One problem with this approach is that their mounting difficulties and the inadequate way they respond to them may slowly convince the public that neither Messrs Cameron nor Miliband deserves to run the country. This would be good news for UKIP but, as an emerging party, it cannot fully exploit an election with a ‘Presidential’ focus. For while Nigel Farage enjoys positive polling that should increase by his taking part in any pre-election TV debates, in the UK a ‘Presidential‘ campaign is realistically also about the Party involved and who would hold key Ministerial appointments (e.g. Chancellor of the Exchequer), which requires a political depth voters do not yet attribute to UKIP.

If a Mark Reckless victory in Rochester & Strood leads to more Conservative MPs switching to UKIP in the next few months, David Cameron may feel his clear personal lead over Ed Miliband must shape the way the General Election is fought. Already, the alleged leaked Conservative MPs briefing on how to support Ed Miliband highlights a determination to make the General Election a two-horse fight, so ‘choose David Cameron as PM‘ must surely become a central plank of Tory campaigning. So what can UKIP do in response?

As the incumbent Prime Minister David Cameron should be able to point to a proven track record, but as time passes his performance as PM is becoming an increasing liability. Fortunately for UKIP this is not a recent phenomena, and four years of coalition government provides it with numerous opportunities to highlight shortcomings in David Cameron’s (and by extension his Party’s) performance. UKIP should therefore draw up appropriate lists of errors, failures and mediocrity, and then keep emphasising them until they are ingrained in the popular consciousness. For example, people need to be repeatedly reminded that this government spawned the label ‘omni-shambles’, and for good reason.

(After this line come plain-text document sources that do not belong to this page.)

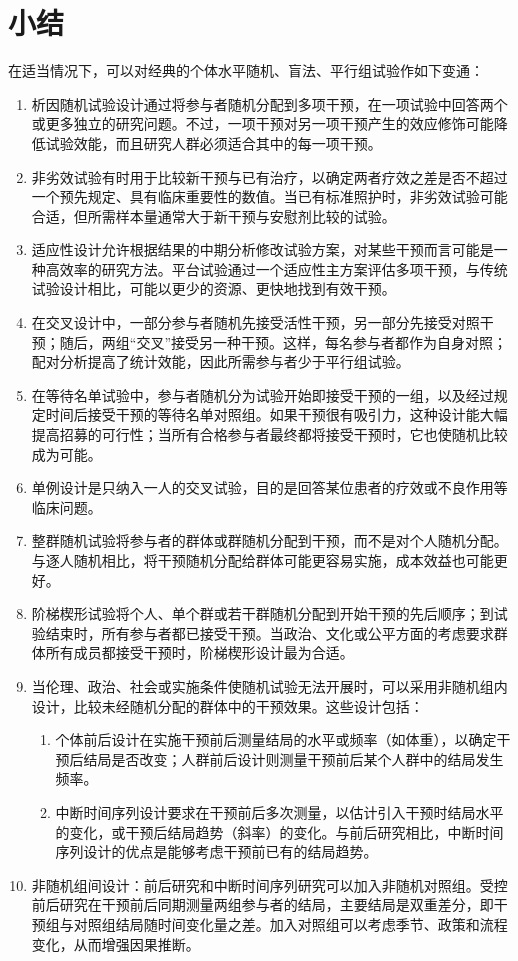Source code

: \section{小结}
在适当情况下，可以对经典的个体水平随机、盲法、平行组试验作如下变通：
\begin{enumerate}
\item 析因随机试验设计通过将参与者随机分配到多项干预，在一项试验中回答两个或更多独立的研究问题。不过，一项干预对另一项干预产生的效应修饰可能降低试验效能，而且研究人群必须适合其中的每一项干预。
\item 非劣效试验有时用于比较新干预与已有治疗，以确定两者疗效之差是否不超过一个预先规定、具有临床重要性的数值。当已有标准照护时，非劣效试验可能合适，但所需样本量通常大于新干预与安慰剂比较的试验。
\item 适应性设计允许根据结果的中期分析修改试验方案，对某些干预而言可能是一种高效率的研究方法。平台试验通过一个适应性主方案评估多项干预，与传统试验设计相比，可能以更少的资源、更快地找到有效干预。
\item 在交叉设计中，一部分参与者随机先接受活性干预，另一部分先接受对照干预；随后，两组“交叉”接受另一种干预。这样，每名参与者都作为自身对照；配对分析提高了统计效能，因此所需参与者少于平行组试验。
\item 在等待名单试验中，参与者随机分为试验开始即接受干预的一组，以及经过规定时间后接受干预的等待名单对照组。如果干预很有吸引力，这种设计能大幅提高招募的可行性；当所有合格参与者最终都将接受干预时，它也使随机比较成为可能。
\item 单例设计是只纳入一人的交叉试验，目的是回答某位患者的疗效或不良作用等临床问题。
\item 整群随机试验将参与者的群体或群随机分配到干预，而不是对个人随机分配。与逐人随机相比，将干预随机分配给群体可能更容易实施，成本效益也可能更好。
\item 阶梯楔形试验将个人、单个群或若干群随机分配到开始干预的先后顺序；到试验结束时，所有参与者都已接受干预。当政治、文化或公平方面的考虑要求群体所有成员都接受干预时，阶梯楔形设计最为合适。
\item 当伦理、政治、社会或实施条件使随机试验无法开展时，可以采用非随机组内设计，比较未经随机分配的群体中的干预效果。这些设计包括：
\begin{enumerate}
\item 个体前后设计在实施干预前后测量结局的水平或频率（如体重），以确定干预后结局是否改变；人群前后设计则测量干预前后某个人群中的结局发生频率。
\item 中断时间序列设计要求在干预前后多次测量，以估计引入干预时结局水平的变化，或干预后结局趋势（斜率）的变化。与前后研究相比，中断时间序列设计的优点是能够考虑干预前已有的结局趋势。
\end{enumerate}
\item 非随机组间设计：前后研究和中断时间序列研究可以加入非随机对照组。受控前后研究在干预前后同期测量两组参与者的结局，主要结局是双重差分，即干预组与对照组结局随时间变化量之差。加入对照组可以考虑季节、政策和流程变化，从而增强因果推断。
\end{enumerate}


\endgroup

UKIP can also benefit from the PM’s current difficulties. His recent lectern thumping form is unconvincing, with him looking ill-informed, impotent and isolated. Significantly, as pundits, politicians and the public realise the traditional two-party system in Britain has become obsolete, there will be a growing willingness to overtly criticise the PM, both from within and without his Party. Thus on the Sunday Politics show Helen Lewis referred to ‘classic over-promising by Cameron’, while in the Spectator Fraser Nelson demolished the PM’s claim to make a £3800 tax cut in the next Parliament and Isabel Hardman judged ‘voters don’t believe him…‘. Polished speeches from a Conference platform will no longer be enough to shore up ‘Dave’s’ electoral support. Instead he will need genuine credibility based on good judgement, effective action and authenticity. UKIP can highlight where these traits have been patently absent.

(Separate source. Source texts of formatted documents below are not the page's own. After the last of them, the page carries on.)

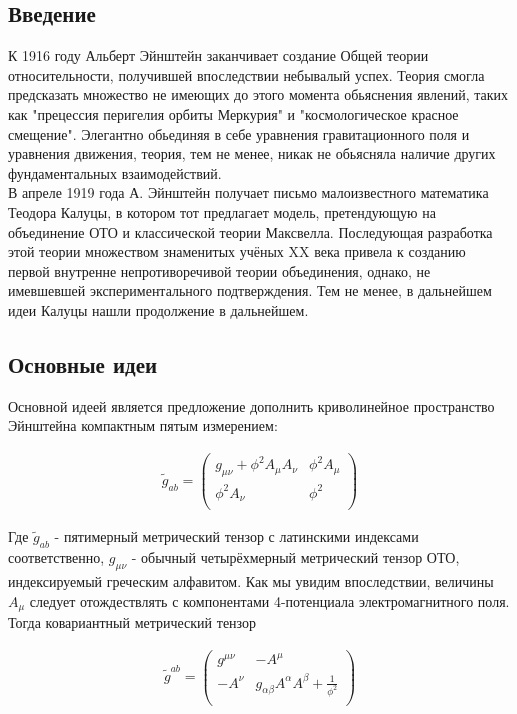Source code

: \documentclass[a4paper,14pt]{article}
\begin{document}
\subsection*{ Введение }

	К 1916 году Альберт Эйнштейн заканчивает создание Общей теории относительности, получившей впоследствии небывалый успех. Теория смогла предсказать множество не имеющих до этого момента обьяснения явлений, таких как "прецессия перигелия орбиты Меркурия" и "космологическое красное смещение". Элегантно обьединяя в себе уравнения гравитационного поля и уравнения движения, теория, тем не менее, никак не обьясняла наличие других фундаментальных взаимодействий. \\
	В апреле 1919 года А. Эйнштейн получает письмо малоизвестного математика Теодора Калуцы, в котором тот предлагает модель, претендующую на объединение ОТО и классической теории Максвелла. Последующая разработка этой теории множеством знаменитых учёных XX века привела к созданию первой внутренне непротиворечивой теории объединения, однако, не имевшевшей экспериментального подтверждения. Тем не менее, в дальнейшем идеи Калуцы нашли продолжение в дальнейшем.

\subsection*{ Основные идеи }

	 Основной идеей является предложение дополнить криволинейное пространство Эйнштейна компактным пятым измерением:

	\begin{align*}
	 	\tilde g_{ab} =
		\left( \begin{array}{cc}
			g_{ \mu \nu } + \phi^2 A_{\mu} A_{\nu} & \phi^2 A_{\mu}    \\
			\phi^2 A_{ \nu }                       & \phi^2            \\
		\end{array} \right)
	\end{align*}

	Где $ \tilde g_{ab} $ - пятимерный метрический тензор с латинскими индексами соответственно, $g_{ \mu \nu }$ - обычный четырёхмерный метрический тензор ОТО, индексируемый греческим алфавитом. Как мы увидим впоследствии, величины $A_{\mu}$ следует отождествлять с компонентами 4-потенциала электромагнитного поля.
	Тогда ковариантный метрический тензор

	\begin{align*}
	 	\tilde g^{ab} =
		\left( \begin{array}{cc}
			g^{ \mu \nu } & - A^{\mu}                                                  \\
			- A^{ \nu }   &  g_{\alpha \beta} A^{\alpha} A^{\beta} + \frac{1}{\phi^2}  \\
		\end{array} \right)
	\end{align*}
\end{document}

Ed Miliband can take little comfort from David Cameron’s plight. His personal ratings are so far behind those for the Tory leader the gap is insurmountable. Sam Coates at the Times has pointed out only 15% of Scots now trust Ed, he is not scoring knock-out punches at PM Questions, the Tories won’t let him forget ‘that speech’ or Labour’s record in power, and he still has a brother.

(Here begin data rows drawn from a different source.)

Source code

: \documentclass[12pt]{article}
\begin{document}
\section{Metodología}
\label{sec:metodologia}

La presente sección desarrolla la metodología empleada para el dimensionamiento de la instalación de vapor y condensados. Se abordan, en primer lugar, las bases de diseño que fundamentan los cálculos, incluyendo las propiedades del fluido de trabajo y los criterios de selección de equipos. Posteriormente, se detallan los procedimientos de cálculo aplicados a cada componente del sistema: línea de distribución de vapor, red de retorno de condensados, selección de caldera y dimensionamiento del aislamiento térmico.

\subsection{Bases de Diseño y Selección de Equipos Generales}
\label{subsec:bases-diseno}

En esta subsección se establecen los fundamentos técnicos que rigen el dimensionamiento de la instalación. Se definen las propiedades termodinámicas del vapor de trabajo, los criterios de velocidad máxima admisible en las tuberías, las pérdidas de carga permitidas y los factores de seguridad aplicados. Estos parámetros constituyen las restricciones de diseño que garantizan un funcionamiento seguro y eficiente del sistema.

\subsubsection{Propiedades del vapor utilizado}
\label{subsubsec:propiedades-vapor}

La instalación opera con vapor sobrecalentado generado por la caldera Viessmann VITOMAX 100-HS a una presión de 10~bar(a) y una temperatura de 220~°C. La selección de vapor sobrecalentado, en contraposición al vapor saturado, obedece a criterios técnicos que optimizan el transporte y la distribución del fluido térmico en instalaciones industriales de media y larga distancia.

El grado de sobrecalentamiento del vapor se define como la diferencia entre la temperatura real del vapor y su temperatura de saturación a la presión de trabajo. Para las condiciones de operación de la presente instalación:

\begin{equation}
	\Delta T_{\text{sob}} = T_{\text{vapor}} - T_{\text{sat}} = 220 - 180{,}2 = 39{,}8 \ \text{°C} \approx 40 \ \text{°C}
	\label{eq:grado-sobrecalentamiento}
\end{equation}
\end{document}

As YouGov records Ed Miliband’s lowest ever score as Labour leader it is clear he would not win a ‘Presidential‘ contest with David Cameron, but his sense of purpose and self-belief may have convinced him voters will look beyond his public frailties to grant him, as the intellectual/thoughtful Leader of a national centre-left movement, the keys to 10 Downing Street. Perhaps the growing UKIP interest in his Doncaster constituency will begin to undermine that increasingly questionable self-confidence. In the same way that it can highlight David Cameron’s lacklustre record, UKIP can also turn Ed Miliband’s performance against him. In addition, it can point to Labour’s last term in office and the disastrous way it handled the economy, immigration and defence, to name three policy areas. Given sufficient resources, there is no reason why UKIP cannot make substantial progress in both Labour and Conservative heartlands.

The next General Election presents UKIP with a fantastic opportunity as the ‘Big-3’ parties it will compete with are in various states of disarray. Each has succeeded in alienating significant numbers of core supporters and collectively they continue to fuel a widespread resentment with Westminster politics that UKIP clearly benefits from. The Conservatives in particular may seek to limit the attraction of ‘insurgent’ parties by promoting a ‘Presidential’ election campaign, but as voters grow increasingly frustrated with empty rhetoric, rash promises and lacklustre performance, any attempt to do so could backfire. UKIP should therefore be prepared for such a campaign to maximise that danger and turn a ‘Presidential‘ race to its electoral advantage.